> [Problem details] Each line of the data below goes into the copy exactly; pictures do not.

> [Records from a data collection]

* * *

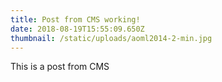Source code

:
 ```yaml
---
title: Post from CMS working!
date: 2018-08-19T15:55:09.650Z
thumbnail: /static/uploads/aoml2014-2-min.jpg
---
```

This is a post from CMS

* * *

> [Answer]
Source code

:
 ```yaml
---
title: Post from CMS working!
date: 2018-08-19T15:55:09.650Z
thumbnail: /static/uploads/aoml2014-2-min.jpg
---
```

This is a post from CMS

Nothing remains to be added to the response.